● **Required action**
Copy every line of the entries that includes the word "Buffer".

[Records drawn from a dataset]
*****
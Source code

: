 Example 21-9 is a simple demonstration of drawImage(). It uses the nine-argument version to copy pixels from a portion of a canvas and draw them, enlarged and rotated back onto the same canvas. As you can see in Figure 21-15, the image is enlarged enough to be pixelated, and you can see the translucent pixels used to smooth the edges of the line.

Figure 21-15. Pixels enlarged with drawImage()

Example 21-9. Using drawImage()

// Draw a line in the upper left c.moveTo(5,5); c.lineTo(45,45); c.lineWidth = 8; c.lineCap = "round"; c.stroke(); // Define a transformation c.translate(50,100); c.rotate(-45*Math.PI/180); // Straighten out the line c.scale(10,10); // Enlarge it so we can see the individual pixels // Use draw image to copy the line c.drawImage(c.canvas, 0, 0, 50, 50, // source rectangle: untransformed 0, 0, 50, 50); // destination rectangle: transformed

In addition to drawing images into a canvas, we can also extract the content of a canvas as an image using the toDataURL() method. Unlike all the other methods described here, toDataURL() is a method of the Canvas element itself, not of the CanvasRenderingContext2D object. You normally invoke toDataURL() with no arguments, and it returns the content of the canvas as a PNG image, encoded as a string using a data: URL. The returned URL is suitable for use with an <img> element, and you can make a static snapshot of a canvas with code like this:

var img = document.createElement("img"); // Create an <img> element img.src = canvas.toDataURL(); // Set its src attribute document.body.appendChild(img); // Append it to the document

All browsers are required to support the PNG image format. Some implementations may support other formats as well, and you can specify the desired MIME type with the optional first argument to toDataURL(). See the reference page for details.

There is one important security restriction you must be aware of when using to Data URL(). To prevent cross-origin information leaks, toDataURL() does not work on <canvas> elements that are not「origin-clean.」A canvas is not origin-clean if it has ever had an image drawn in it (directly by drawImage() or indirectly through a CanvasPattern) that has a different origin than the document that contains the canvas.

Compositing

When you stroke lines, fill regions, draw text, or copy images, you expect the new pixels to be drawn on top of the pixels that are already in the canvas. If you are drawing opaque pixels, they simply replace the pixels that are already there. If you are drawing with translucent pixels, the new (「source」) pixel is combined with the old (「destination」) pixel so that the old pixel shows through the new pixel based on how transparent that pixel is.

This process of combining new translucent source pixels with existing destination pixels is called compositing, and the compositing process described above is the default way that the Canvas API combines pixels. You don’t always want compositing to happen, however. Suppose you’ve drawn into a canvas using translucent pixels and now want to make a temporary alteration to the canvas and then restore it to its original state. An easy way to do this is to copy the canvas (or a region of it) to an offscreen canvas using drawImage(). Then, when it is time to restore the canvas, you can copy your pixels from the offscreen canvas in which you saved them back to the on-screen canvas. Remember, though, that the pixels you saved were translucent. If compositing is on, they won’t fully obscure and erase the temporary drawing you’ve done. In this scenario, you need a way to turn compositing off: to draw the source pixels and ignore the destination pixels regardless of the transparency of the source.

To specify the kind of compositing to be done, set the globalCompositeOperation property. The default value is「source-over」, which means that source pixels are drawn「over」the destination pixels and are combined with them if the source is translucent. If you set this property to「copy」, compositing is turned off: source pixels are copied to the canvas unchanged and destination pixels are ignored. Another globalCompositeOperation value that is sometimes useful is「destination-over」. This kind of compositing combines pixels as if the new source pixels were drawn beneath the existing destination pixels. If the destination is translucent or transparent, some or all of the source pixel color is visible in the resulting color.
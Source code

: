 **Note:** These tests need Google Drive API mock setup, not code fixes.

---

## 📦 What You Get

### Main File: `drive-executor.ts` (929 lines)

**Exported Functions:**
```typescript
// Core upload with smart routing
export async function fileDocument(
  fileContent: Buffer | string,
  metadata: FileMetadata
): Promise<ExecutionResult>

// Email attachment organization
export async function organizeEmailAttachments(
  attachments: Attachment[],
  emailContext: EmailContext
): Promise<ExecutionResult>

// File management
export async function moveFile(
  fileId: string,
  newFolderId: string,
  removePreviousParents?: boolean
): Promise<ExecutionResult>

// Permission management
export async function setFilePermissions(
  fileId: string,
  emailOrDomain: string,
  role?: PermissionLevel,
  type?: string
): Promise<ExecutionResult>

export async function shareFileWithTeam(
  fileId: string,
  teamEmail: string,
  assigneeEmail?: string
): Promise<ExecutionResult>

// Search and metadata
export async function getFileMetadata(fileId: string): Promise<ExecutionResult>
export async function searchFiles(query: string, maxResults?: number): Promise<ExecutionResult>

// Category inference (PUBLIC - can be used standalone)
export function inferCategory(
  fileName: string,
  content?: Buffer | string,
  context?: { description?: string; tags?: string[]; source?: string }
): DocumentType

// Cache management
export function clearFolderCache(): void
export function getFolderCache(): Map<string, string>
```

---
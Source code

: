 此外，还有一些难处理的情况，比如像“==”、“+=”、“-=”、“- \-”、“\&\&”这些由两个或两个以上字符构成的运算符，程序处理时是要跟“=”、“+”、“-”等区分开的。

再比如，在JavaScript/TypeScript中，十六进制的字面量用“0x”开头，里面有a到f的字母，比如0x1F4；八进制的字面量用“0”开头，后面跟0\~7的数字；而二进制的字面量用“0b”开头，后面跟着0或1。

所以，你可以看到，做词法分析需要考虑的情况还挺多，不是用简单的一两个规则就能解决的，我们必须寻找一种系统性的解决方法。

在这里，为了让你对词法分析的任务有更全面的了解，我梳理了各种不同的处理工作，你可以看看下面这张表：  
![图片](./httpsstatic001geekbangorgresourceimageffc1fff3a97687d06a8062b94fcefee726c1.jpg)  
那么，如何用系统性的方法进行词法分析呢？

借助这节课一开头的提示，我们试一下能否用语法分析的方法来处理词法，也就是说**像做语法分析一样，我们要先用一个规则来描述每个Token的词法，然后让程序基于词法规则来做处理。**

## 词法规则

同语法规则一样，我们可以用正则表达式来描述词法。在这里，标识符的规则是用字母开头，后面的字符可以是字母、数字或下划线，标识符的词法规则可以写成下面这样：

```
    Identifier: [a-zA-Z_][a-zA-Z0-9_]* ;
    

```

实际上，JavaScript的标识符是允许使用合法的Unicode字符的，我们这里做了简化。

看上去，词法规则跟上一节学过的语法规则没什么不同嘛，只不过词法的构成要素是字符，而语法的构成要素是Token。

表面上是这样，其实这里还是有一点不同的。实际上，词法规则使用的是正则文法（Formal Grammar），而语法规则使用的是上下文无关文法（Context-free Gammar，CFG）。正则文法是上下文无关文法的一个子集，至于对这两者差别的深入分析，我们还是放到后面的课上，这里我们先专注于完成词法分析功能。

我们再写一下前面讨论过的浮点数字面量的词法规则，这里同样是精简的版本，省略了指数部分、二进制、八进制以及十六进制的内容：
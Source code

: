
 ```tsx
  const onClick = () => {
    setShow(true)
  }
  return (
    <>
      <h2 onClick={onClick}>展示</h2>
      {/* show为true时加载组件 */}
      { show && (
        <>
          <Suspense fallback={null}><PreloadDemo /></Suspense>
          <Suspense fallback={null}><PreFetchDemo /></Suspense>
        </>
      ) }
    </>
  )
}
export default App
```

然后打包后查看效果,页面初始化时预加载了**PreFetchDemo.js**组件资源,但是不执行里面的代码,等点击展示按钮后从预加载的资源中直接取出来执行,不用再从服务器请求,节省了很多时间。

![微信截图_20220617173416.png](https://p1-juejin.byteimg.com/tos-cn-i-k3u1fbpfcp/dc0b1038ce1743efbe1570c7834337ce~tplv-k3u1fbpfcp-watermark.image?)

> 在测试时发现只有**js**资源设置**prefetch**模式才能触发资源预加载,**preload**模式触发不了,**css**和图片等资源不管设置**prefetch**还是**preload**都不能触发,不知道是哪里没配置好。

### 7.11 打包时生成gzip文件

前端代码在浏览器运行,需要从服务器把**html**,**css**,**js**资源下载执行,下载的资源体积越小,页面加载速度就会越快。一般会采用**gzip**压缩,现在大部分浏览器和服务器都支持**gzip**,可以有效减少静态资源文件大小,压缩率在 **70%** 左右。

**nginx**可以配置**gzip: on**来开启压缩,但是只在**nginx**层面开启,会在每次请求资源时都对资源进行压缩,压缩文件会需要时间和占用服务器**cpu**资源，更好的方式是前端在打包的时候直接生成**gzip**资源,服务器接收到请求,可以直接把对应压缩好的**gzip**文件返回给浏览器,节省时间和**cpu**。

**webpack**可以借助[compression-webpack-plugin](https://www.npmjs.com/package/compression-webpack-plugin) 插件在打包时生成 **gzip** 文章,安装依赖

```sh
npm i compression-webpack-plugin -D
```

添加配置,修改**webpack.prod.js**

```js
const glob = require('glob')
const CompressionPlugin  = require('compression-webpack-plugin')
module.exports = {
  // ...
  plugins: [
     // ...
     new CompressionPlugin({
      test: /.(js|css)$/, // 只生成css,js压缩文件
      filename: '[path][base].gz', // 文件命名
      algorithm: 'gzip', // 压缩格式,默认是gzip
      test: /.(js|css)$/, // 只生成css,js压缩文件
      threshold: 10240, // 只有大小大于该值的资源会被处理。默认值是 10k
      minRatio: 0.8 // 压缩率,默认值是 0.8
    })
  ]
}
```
*****
● **Written reply**
  fileContent: Buffer | string,
  content?: Buffer | string,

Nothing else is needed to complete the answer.